Saved entries
- - - - -

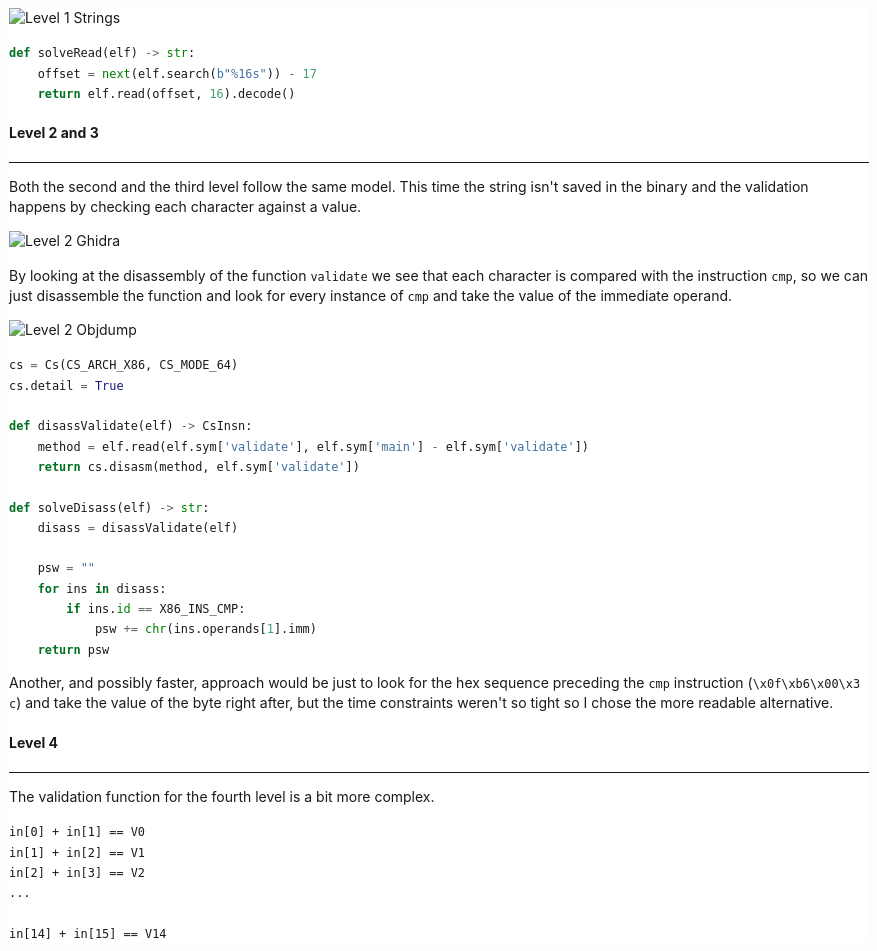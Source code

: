 ![Level 1 Strings](/posts/images/hackpackctf2023_level1_strings.png)

```python
def solveRead(elf) -> str:
    offset = next(elf.search(b"%16s")) - 17
    return elf.read(offset, 16).decode()
```

#### Level 2 and 3

---

Both the second and the third level follow the same model. This time the string isn't saved in the binary and the validation happens by checking each character against a value.

![Level 2 Ghidra](/posts/images/hackpackctf2023_level2_ghidra.png)

By looking at the disassembly of the function `validate` we see that each character is compared with the instruction `cmp`, so we can just disassemble the function and look for every instance of `cmp` and take the value of the immediate operand.

![Level 2 Objdump](/posts/images/hackpackctf2023_level2_objdump.png)

```python
cs = Cs(CS_ARCH_X86, CS_MODE_64)
cs.detail = True

def disassValidate(elf) -> CsInsn:
    method = elf.read(elf.sym['validate'], elf.sym['main'] - elf.sym['validate'])
    return cs.disasm(method, elf.sym['validate'])

def solveDisass(elf) -> str:
    disass = disassValidate(elf)

    psw = ""
    for ins in disass:
        if ins.id == X86_INS_CMP:
            psw += chr(ins.operands[1].imm)
    return psw
```

Another, and possibly faster, approach would be just to look for the hex sequence preceding the `cmp` instruction (`\x0f\xb6\x00\x3c`) and take the value of the byte right after, but the time constraints weren't so tight so I chose the more readable alternative.

#### Level 4

---

The validation function for the fourth level is a bit more complex.

```text
in[0] + in[1] == V0
in[1] + in[2] == V1
in[2] + in[3] == V2
...

in[14] + in[15] == V14
```
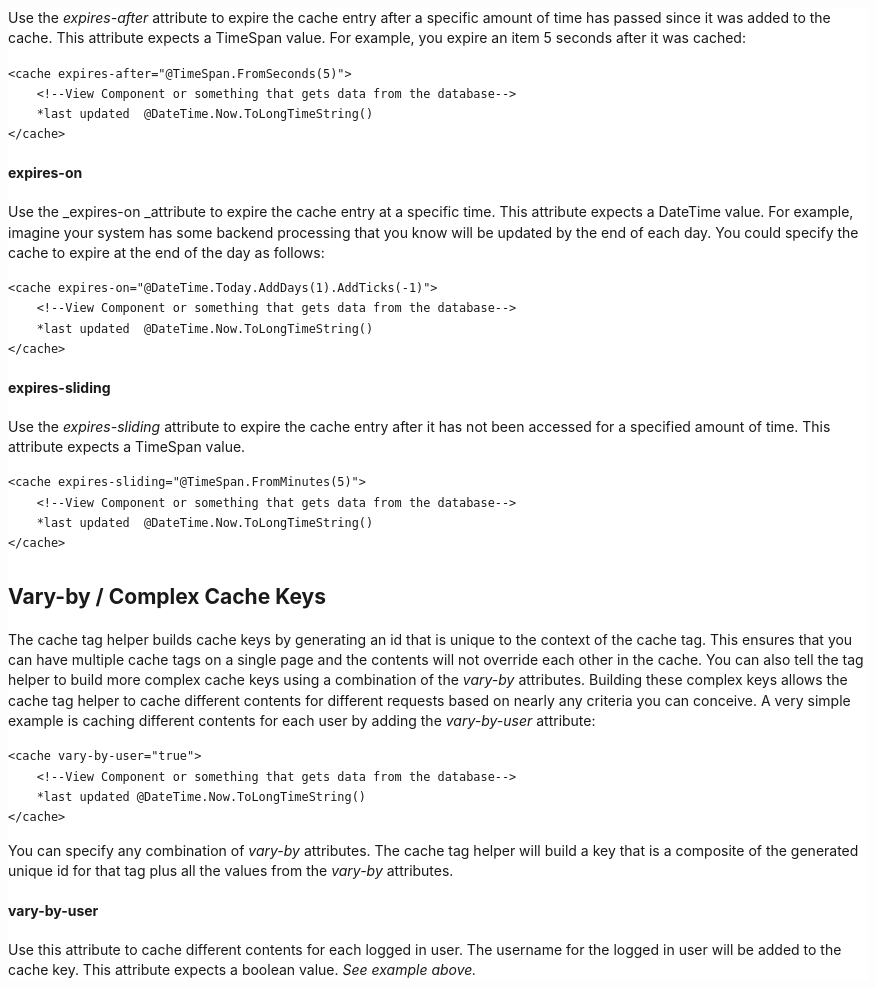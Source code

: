 Use the _expires-after_ attribute to expire the cache entry after a specific amount of time has passed since it was added to the cache. This attribute expects a TimeSpan value. For example, you expire an item 5 seconds after it was cached:
    
    <cache expires-after="@TimeSpan.FromSeconds(5)">
        <!--View Component or something that gets data from the database-->
        *last updated  @DateTime.Now.ToLongTimeString()
    </cache>  

#### expires-on

Use the _expires-on _attribute to expire the cache entry at a specific time. This attribute expects a DateTime value. For example, imagine your system has some backend processing that you know will be updated by the end of each day. You could specify the cache to expire at the end of the day as follows:
    
    <cache expires-on="@DateTime.Today.AddDays(1).AddTicks(-1)">
        <!--View Component or something that gets data from the database-->
        *last updated  @DateTime.Now.ToLongTimeString()
    </cache>  

#### expires-sliding

Use the _expires-sliding_ attribute to expire the cache entry after it has not been accessed for a specified amount of time. This attribute expects a TimeSpan value.
    
    <cache expires-sliding="@TimeSpan.FromMinutes(5)">
        <!--View Component or something that gets data from the database-->
        *last updated  @DateTime.Now.ToLongTimeString()
    </cache>   

## Vary-by / Complex Cache Keys

The cache tag helper builds cache keys by generating an id that is unique to the context of the cache tag. This ensures that you can have multiple cache tags on a single page and the contents will not override each other in the cache. You can also tell the tag helper to build more complex cache keys using a combination of the _vary-by_ attributes. Building these complex keys allows the cache tag helper to cache different contents for different requests based on nearly any criteria you can conceive. A very simple example is caching different contents for each user by adding the _vary-by-user_ attribute:
    
    <cache vary-by-user="true"> 
        <!--View Component or something that gets data from the database--> 
        *last updated @DateTime.Now.ToLongTimeString() 
    </cache>

You can specify any combination of _vary-by_ attributes. The cache tag helper will build a key that is a composite of the generated unique id for that tag plus all the values from the _vary-by_ attributes.

#### vary-by-user

Use this attribute to cache different contents for each logged in user. The username for the logged in user will be added to the cache key. This attribute expects a boolean value. _See example above._
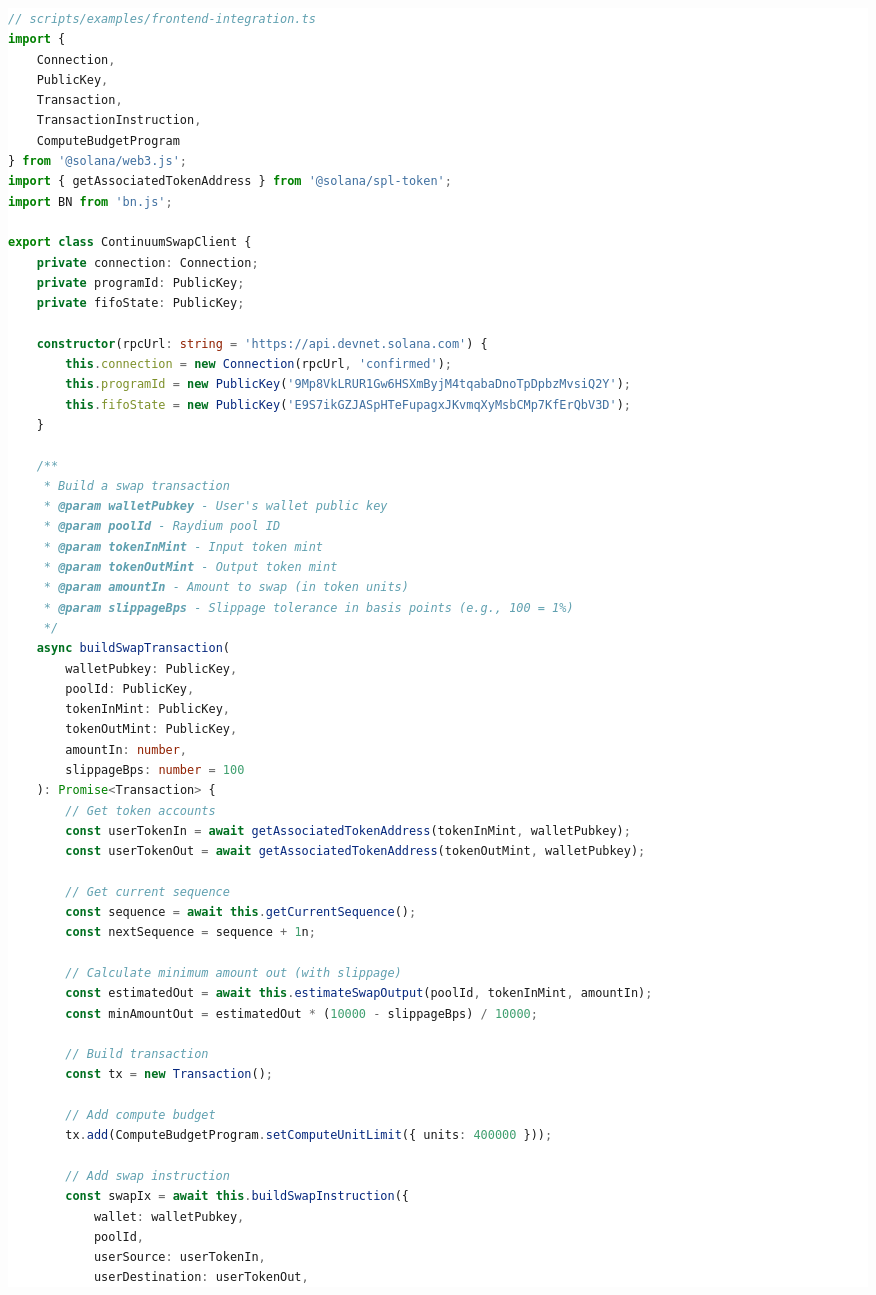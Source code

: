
 ```typescript
// scripts/examples/frontend-integration.ts
import { 
    Connection, 
    PublicKey, 
    Transaction,
    TransactionInstruction,
    ComputeBudgetProgram 
} from '@solana/web3.js';
import { getAssociatedTokenAddress } from '@solana/spl-token';
import BN from 'bn.js';

export class ContinuumSwapClient {
    private connection: Connection;
    private programId: PublicKey;
    private fifoState: PublicKey;
    
    constructor(rpcUrl: string = 'https://api.devnet.solana.com') {
        this.connection = new Connection(rpcUrl, 'confirmed');
        this.programId = new PublicKey('9Mp8VkLRUR1Gw6HSXmByjM4tqabaDnoTpDpbzMvsiQ2Y');
        this.fifoState = new PublicKey('E9S7ikGZJASpHTeFupagxJKvmqXyMsbCMp7KfErQbV3D');
    }
    
    /**
     * Build a swap transaction
     * @param walletPubkey - User's wallet public key
     * @param poolId - Raydium pool ID
     * @param tokenInMint - Input token mint
     * @param tokenOutMint - Output token mint
     * @param amountIn - Amount to swap (in token units)
     * @param slippageBps - Slippage tolerance in basis points (e.g., 100 = 1%)
     */
    async buildSwapTransaction(
        walletPubkey: PublicKey,
        poolId: PublicKey,
        tokenInMint: PublicKey,
        tokenOutMint: PublicKey,
        amountIn: number,
        slippageBps: number = 100
    ): Promise<Transaction> {
        // Get token accounts
        const userTokenIn = await getAssociatedTokenAddress(tokenInMint, walletPubkey);
        const userTokenOut = await getAssociatedTokenAddress(tokenOutMint, walletPubkey);
        
        // Get current sequence
        const sequence = await this.getCurrentSequence();
        const nextSequence = sequence + 1n;
        
        // Calculate minimum amount out (with slippage)
        const estimatedOut = await this.estimateSwapOutput(poolId, tokenInMint, amountIn);
        const minAmountOut = estimatedOut * (10000 - slippageBps) / 10000;
        
        // Build transaction
        const tx = new Transaction();
        
        // Add compute budget
        tx.add(ComputeBudgetProgram.setComputeUnitLimit({ units: 400000 }));
        
        // Add swap instruction
        const swapIx = await this.buildSwapInstruction({
            wallet: walletPubkey,
            poolId,
            userSource: userTokenIn,
            userDestination: userTokenOut,
```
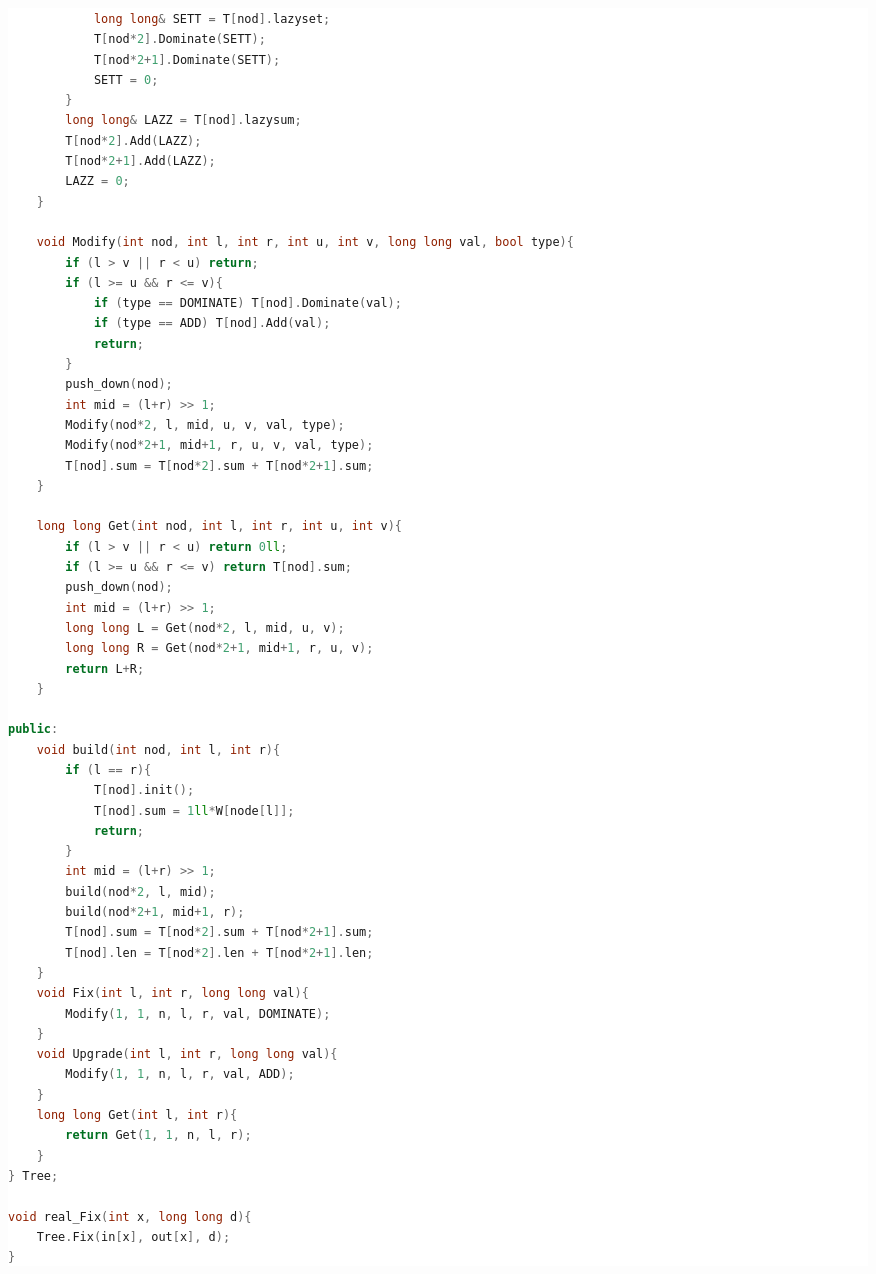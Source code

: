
 ```c++
            long long& SETT = T[nod].lazyset;
            T[nod*2].Dominate(SETT);
            T[nod*2+1].Dominate(SETT);
            SETT = 0;
        }
        long long& LAZZ = T[nod].lazysum;
        T[nod*2].Add(LAZZ);
        T[nod*2+1].Add(LAZZ);
        LAZZ = 0;
    }

    void Modify(int nod, int l, int r, int u, int v, long long val, bool type){
        if (l > v || r < u) return;
        if (l >= u && r <= v){
            if (type == DOMINATE) T[nod].Dominate(val);
            if (type == ADD) T[nod].Add(val);
            return;
        }
        push_down(nod);
        int mid = (l+r) >> 1;
        Modify(nod*2, l, mid, u, v, val, type);
        Modify(nod*2+1, mid+1, r, u, v, val, type);
        T[nod].sum = T[nod*2].sum + T[nod*2+1].sum;
    }

    long long Get(int nod, int l, int r, int u, int v){
        if (l > v || r < u) return 0ll;
        if (l >= u && r <= v) return T[nod].sum;
        push_down(nod);
        int mid = (l+r) >> 1;
        long long L = Get(nod*2, l, mid, u, v);
        long long R = Get(nod*2+1, mid+1, r, u, v);
        return L+R;
    }

public:
    void build(int nod, int l, int r){
        if (l == r){
            T[nod].init();
            T[nod].sum = 1ll*W[node[l]];
            return;
        }
        int mid = (l+r) >> 1;
        build(nod*2, l, mid);
        build(nod*2+1, mid+1, r);
        T[nod].sum = T[nod*2].sum + T[nod*2+1].sum;
        T[nod].len = T[nod*2].len + T[nod*2+1].len;
    }
    void Fix(int l, int r, long long val){
        Modify(1, 1, n, l, r, val, DOMINATE);
    }
    void Upgrade(int l, int r, long long val){
        Modify(1, 1, n, l, r, val, ADD);
    }
    long long Get(int l, int r){
        return Get(1, 1, n, l, r);
    }
} Tree;

void real_Fix(int x, long long d){
    Tree.Fix(in[x], out[x], d);
}

```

- - - - -

(Exercise requirements): Pull out each line of the entries that contains "private".

(Output for this task):
    private connection: Connection;
    private programId: PublicKey;
    private fifoState: PublicKey;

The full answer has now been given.